Real-Time Glottis Detection Framework via Spatial-decoupled Feature Learning for Nasal Transnasal Intubation

This paper proposes Mobile GlottisNet, a lightweight and efficient deep learning framework utilizing spatial-decoupled feature learning and adaptive mechanisms to achieve real-time, high-speed glottis detection for nasotracheal intubation on resource-constrained edge devices.

Jinyu Liu, Gaoyang Zhang, Yang Zhou, Ruoyi Hao, Yang Zhang, Hongliang Ren

Published 2026-03-10
📖 4 min read☕ Coffee break read

Imagine you are trying to thread a needle, but the needle is a breathing tube, the eye of the needle is a tiny opening in your throat (the glottis), and you are doing this in the dark, while the person is moving, and your hands are shaking. This is the reality of nasotracheal intubation (NTI)—a life-saving emergency procedure where doctors must quickly find a patient's airway to help them breathe.

Currently, doctors rely heavily on their own eyes and experience. If they miss the target, it can be dangerous. Computers have tried to help by using cameras and "smart eyes" (AI) to point out the airway, but there's a big problem: existing smart eyes are too heavy.

Think of current AI systems like a giant, high-end supercomputer trying to run on a smartwatch. They are too slow, too big, and need too much power to be useful in an ambulance or a remote clinic. They take too long to "think," and in an emergency, every second counts.

The Solution: "Mobile GlottisNet"

The authors of this paper built a new AI system called Mobile GlottisNet. You can think of this as a lightweight, super-fast "smart glasses" app designed specifically to fit on small, portable medical devices.

Here is how they made it work, using some simple analogies:

1. The "Tiny Brain" (Lightweight Backbone)

Most AI models are like massive libraries with millions of books; they take forever to find the right page. Mobile GlottisNet is like a pocket-sized cheat sheet. It uses a highly efficient design (based on MobileNetV3) that strips away all the unnecessary fluff. It's so small (only 5MB—about the size of a few high-res photos) that it can run instantly on a small device without needing a massive server farm.

2. The "Smart Filter" (Hierarchical Dynamic Thresholding)

When the AI looks at a throat, it sees thousands of potential spots that might be the airway. Most are wrong.

  • Old way: The AI tries to guess on everything, getting confused by noise (like blood, saliva, or shadows).
  • New way: The authors added a "Smart Filter." Imagine a bouncer at a club who only lets in the VIPs. This filter dynamically decides, "Okay, this spot looks promising, let's focus on it," while ignoring the junk. It constantly adjusts its standards based on what it sees, ensuring it only pays attention to the best candidates.

3. The "Stretchy Lens" (Adaptive Feature Decoupling)

Throats aren't static; they move, twist, and get covered in fluids. A normal camera lens is rigid and might miss the target if it moves slightly.
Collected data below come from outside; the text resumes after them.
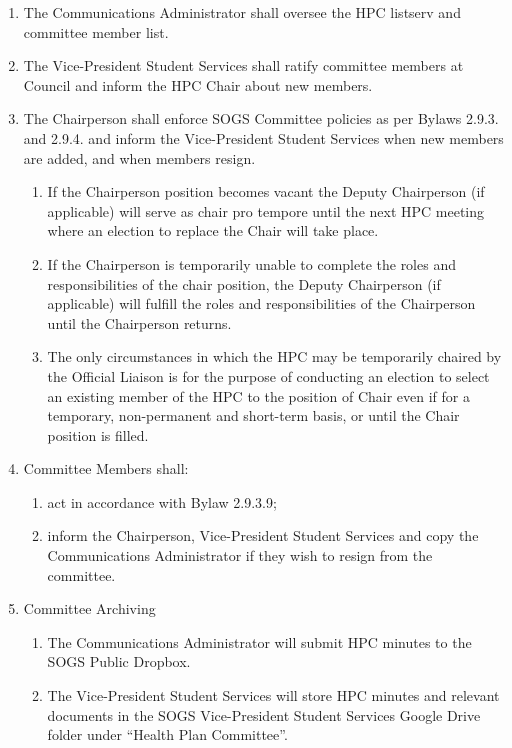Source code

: \begin{enumerate} [label*=\arabic*., align=left]
\begin{enumerate} [label*=\arabic*., align=left]
\begin{enumerate}[label*=\arabic*., align=left]
\item The Communications Administrator shall oversee the HPC listserv and committee member list.
\item The Vice-President Student Services shall ratify committee members at Council and inform the HPC Chair about new members.
\item The Chairperson shall enforce SOGS Committee policies as per Bylaws 2.9.3. and 2.9.4. and inform the Vice-President Student Services when new members are added, and when members resign.
\begin{enumerate}[label*=\arabic*., align=left]
\item If the Chairperson position becomes vacant the Deputy Chairperson (if applicable) will serve as chair pro tempore until the next HPC meeting where an election to replace the Chair will take place.
\item If the Chairperson is temporarily unable to complete the roles and responsibilities of the chair position, the Deputy Chairperson (if applicable) will fulfill the roles and responsibilities of the Chairperson until the Chairperson returns.
\item The only circumstances in which the HPC may be temporarily chaired by the Official Liaison is for the purpose of conducting an election to select an existing member of the HPC to the position of Chair even if for a temporary, non-permanent and short-term basis, or until the Chair position is filled. 
\end{enumerate}
\item Committee Members shall:
\begin{enumerate}[label*=\arabic*., align=left]
\item act in accordance with Bylaw 2.9.3.9;
\item inform the Chairperson, Vice-President Student Services and copy the Communications Administrator if they wish to resign from the committee.
\end{enumerate}
\item Committee Archiving
\begin{enumerate}[label*=\arabic*., align=left]
\item The Communications Administrator will submit HPC minutes to the SOGS Public Dropbox.
\item The Vice-President Student Services will store HPC minutes and relevant documents in the SOGS Vice-President Student Services Google Drive folder under “Health Plan Committee”.

\end{enumerate}
\end{enumerate}
\end{enumerate}
\end{enumerate}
  • The Innovation: The team gave the AI a "stretchy lens" (using deformable convolutions). If the airway shifts to the left or gets blurry, the AI's "eyes" physically stretch and shift to follow the shape of the airway. It decouples the "shape" of the airway from the "mess" around it, allowing it to see clearly even when the view is foggy or blocked.
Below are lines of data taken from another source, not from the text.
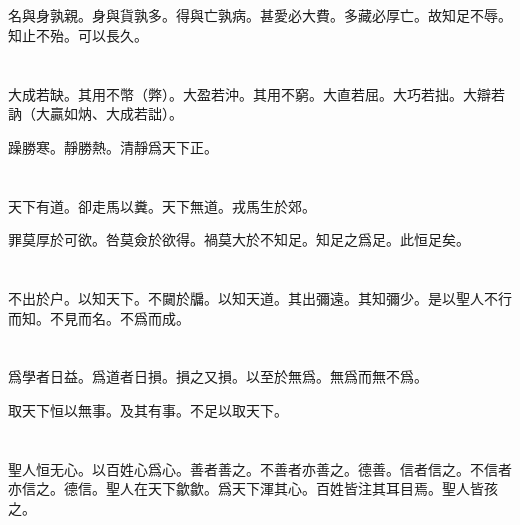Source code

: \documentclass[a5paper]{ctexbook}
\begin{document}
    \chapter{}

    名與身孰親。身與貨孰多。得與亡孰病。甚愛必大費。多藏必厚亡。故知足不辱。知止不殆。可以長久。

    \chapter{}

    大成若缺。其用不幣（弊）。大盈若沖。其用不窮。大直若屈。大巧若拙。大辯若訥（大贏如㶧、大成若詘）。

    躁勝寒。靜勝熱。清靜爲天下正。

    \chapter{}

    天下有道。卻走馬以糞。天下無道。戎馬生於郊。
    
    罪莫厚於可欲。咎莫僉於欲得。禍莫大於不知足。知足之爲足。此恒足矣。

    \chapter{}

    不出於户。以知天下。不闚於牖。以知天道。其出彌遠。其知彌少。是以聖人不行而知。不見而名。不爲而成。

    \chapter{}

    爲學者日益。爲道者日損。損之又損。以至於無爲。無爲而無不爲。
    
    取天下恒以無事。及其有事。不足以取天下。

    \chapter{}

    聖人恒无心。以百姓心爲心。善者善之。不善者亦善之。德善。信者信之。不信者亦信之。德信。聖人在天下歙歙。爲天下渾其心。百姓皆注其耳目焉。聖人皆孩之。

    \chapter{}
\end{document}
4. The "Team Huddle" (Cross-Layer Weighting)

Deep learning models have different "layers" that see things at different scales (some see the big picture, some see tiny details).

  • The Innovation: Usually, these layers just shout their opinions at each other. Here, the authors added a "Team Huddle" mechanism. It weighs the opinions of the "Big Picture" layer and the "Tiny Detail" layer, deciding exactly how much to listen to each one depending on the situation. This ensures the AI doesn't miss the tiny opening just because it's looking at the whole throat.

The Results: Fast, Small, and Accurate

The team tested this system in three ways:

  1. Lab Simulations: Using a fake throat (phantom).
  2. Real Patients: Using data from hospitals.
  3. Public Databases: Testing on thousands of other images.

The verdict?

  • Speed: It runs at over 62 frames per second on standard devices and 33 frames per second on tiny edge devices. That means it updates the image more than 30 times a second—fast enough to track movement in real-time without lag.
  • Size: It fits in a tiny 5MB package.
  • Accuracy: It finds the airway as well as (or better than) the giant, slow supercomputers, even when the view is messy.

Why This Matters

Imagine a paramedic in a remote area or a doctor in a crowded emergency room. They don't have a supercomputer on a cart; they have a small, portable device. Mobile GlottisNet is the first system that can live on that small device, acting like a reliable co-pilot that says, "Look here, that's the airway," instantly and accurately.

It bridges the gap between "cool AI research" and "life-saving tool," ensuring that even in the most resource-limited situations, the patient gets the fastest, safest help possible.